- Khobeyneh-ye Sofla Location within Iran
- Coordinates: 31°10′36″N 48°30′54″E﻿ / ﻿31.17667°N 48.51500°E
- Country: Iran
- Province: Khuzestan
- County: Ahvaz
- District: Esmailiyeh
- Rural District: Esmailiyeh-ye Shomali

Population (2016)
- • Total: 537
- Time zone: UTC+3:30 (IRST)

= Khobeyneh-ye Sofla =

Village in Khuzestan province, Iran

Khobeyneh-ye Sofla (خبينه سفلي) (Note: Also romanized as Khobeyneh-ye Soflá; also known as Khobeyneh-ye Pā’īn) is a village in, and the capital of, Esmailiyeh-ye Shomali Rural District (Note: Formerly Esmailiyeh Rural District) of Esmailiyeh District, Ahvaz County, Khuzestan province, Iran.
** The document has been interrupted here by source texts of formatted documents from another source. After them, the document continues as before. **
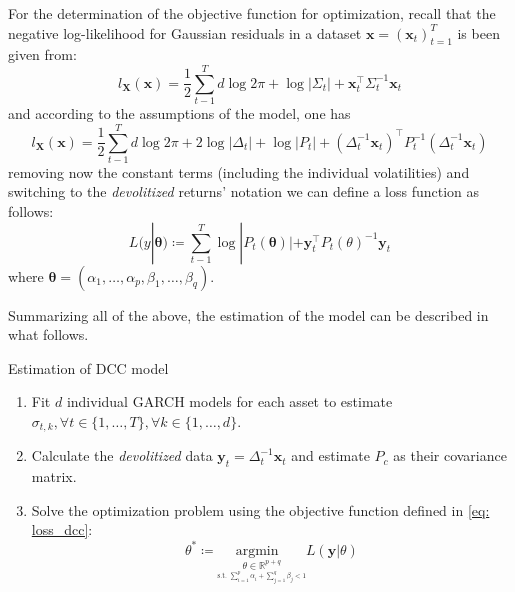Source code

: \documentclass[a4paper, oneside]{discothesis}
\begin{document}
  \begin{mdframed}\begin{remark}
For the determination of the objective function for optimization, recall that the negative log-likelihood for Gaussian residuals in a dataset $\mathbf{x} = (\mathbf{x}_t)_{t=1}^T$ is been given from:
\[l_{\mathbf{X}}(\mathbf{x}) = \frac{1}{2}\sum_{t-1}^T d\log2\pi+\log|\Sigma_t|+\mathbf{x}_t^\intercal\Sigma_t^{-1}\mathbf{x}_t\]
and according to the assumptions of the model, one has
\[l_{\mathbf{X}}(\mathbf{x}) = \frac{1}{2}\sum_{t-1}^T d\log2\pi+2\log|\Delta_t|+\log|P_t|+(\Delta_t^{-1}\mathbf{x}_t)^\intercal P_t^{-1}(\Delta_t^{-1}\mathbf{x}_t)\]
removing now the constant terms (including the individual volatilities) and switching to the \textit{devolitized} returns' notation we can define a loss function as follows:
\begin{equation}\label{eq: loss_dcc}
    L(y| \boldsymbol{\theta}) \coloneqq \sum_{t-1}^T \log|P_t(\boldsymbol{\theta})|+\mathbf{y}_t^\intercal P_t(\theta)^{-1}\mathbf{y}_t
\end{equation}
where $\boldsymbol{\theta} = (\alpha_1, \dots, \alpha_p, \beta_1, \dots, \beta_q)$.
\end{remark}\end{mdframed}  

Summarizing all of the above, the estimation of the model can be described in what follows.
\begin{algorithm}
\caption{Estimation of DCC model}
\begin{algorithmic}
\State\begin{enumerate}
    \item Fit $d$ individual GARCH models for each asset to estimate $\sigma_{t, k}, \forall t\in \{1, \dots, T\},\forall k\in\{1, \dots, d\}$.
    \item Calculate the \textit{devolitized} data $\mathbf{y}_t = \Delta_t^{-1}\mathbf{x}_t$ and estimate $P_c$ as their covariance matrix. 
    \item Solve the optimization problem using the objective function defined in \ref{eq: loss_dcc}:
    \[\theta^*\coloneqq\underset{\underset{\text{s.t. }\sum_{i=1}^p \alpha_i + \sum_{j=1}^q \beta_j<1}{\theta\in\mathbb{R}^{p+q}}}{\mathrm{argmin\text{   }     }}L(\mathbf{y}|\theta)\]
    
    \end{enumerate}
\end{algorithmic}
\end{algorithm}
\end{document}
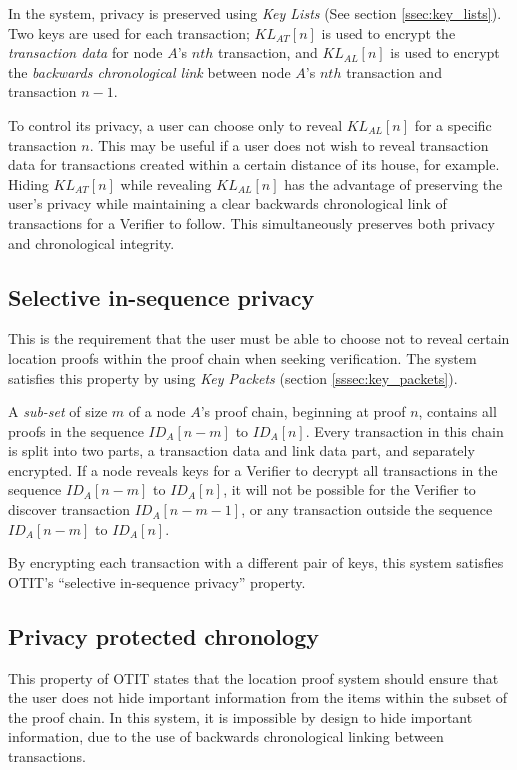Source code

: In the system, privacy is preserved using \textit{Key Lists} (See section \ref{ssec:key_lists}). Two keys are used for each transaction; $KL_{AT}[n]$ is used to encrypt the \textit{transaction data} for node $A$'s $nth$ transaction, and $KL_{AL}[n]$ is used to encrypt the \textit{backwards chronological link} between node $A$'s $nth$ transaction and transaction $n-1$.

To control its privacy, a user can choose only to reveal $KL_{AL}[n]$ for a specific transaction $n$. This may be useful if a user does not wish to reveal transaction data for transactions created within a certain distance of its house, for example. Hiding $KL_{AT}[n]$ while revealing $KL_{AL}[n]$ has the advantage of preserving the user's privacy while maintaining a clear backwards chronological link of transactions for a Verifier to follow. This simultaneously preserves both privacy and chronological integrity.

\subsection{Selective in-sequence privacy}
This is the requirement that the user must be able to choose not to reveal certain location proofs within the proof chain when seeking verification. The system satisfies this property by using \textit{Key Packets} (section \ref{sssec:key_packets}).

A \textit{sub-set} of size $m$ of a node $A$'s proof chain, beginning at proof $n$, contains all proofs in the sequence $ID_{A}[n-m]$ to $ID_{A}[n]$. Every transaction in this chain is split into two parts, a transaction data and link data part, and separately encrypted. If a node reveals keys for a Verifier to decrypt all transactions in the sequence $ID_{A}[n-m]$ to $ID_{A}[n]$, it will not be possible for the Verifier to discover transaction $ID_{A}[n-m-1]$, or any transaction outside the sequence $ID_{A}[n-m]$ to $ID_{A}[n]$.

By encrypting each transaction with a different pair of keys, this system satisfies OTIT's ``selective in-sequence privacy'' property.

\subsection{Privacy protected chronology}
This property of OTIT states that the location proof system should ensure that the user does not hide important information from the items within the subset of the proof chain. In this system, it is impossible by design to hide important information, due to the use of backwards chronological linking between transactions.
The previous capital of the rural district was the village of Safheh-ye Yek.

==Demographics==
===Population===
At the time of the 2006 National Census, the village's population was 327 in 63 households, when it was in Esmailiyeh Rural District (Note: Renamed Esmailiyeh-ye Shomali Rural District) of the Central District. The following census in 2011 counted 473 people in 107 households. The 2016 census measured the population of the village as 537 people in 134 households, by which time the rural district had been separated from the district in the formation of Esmailiyeh District and renamed Esmailiyeh-ye Shomali Rural District.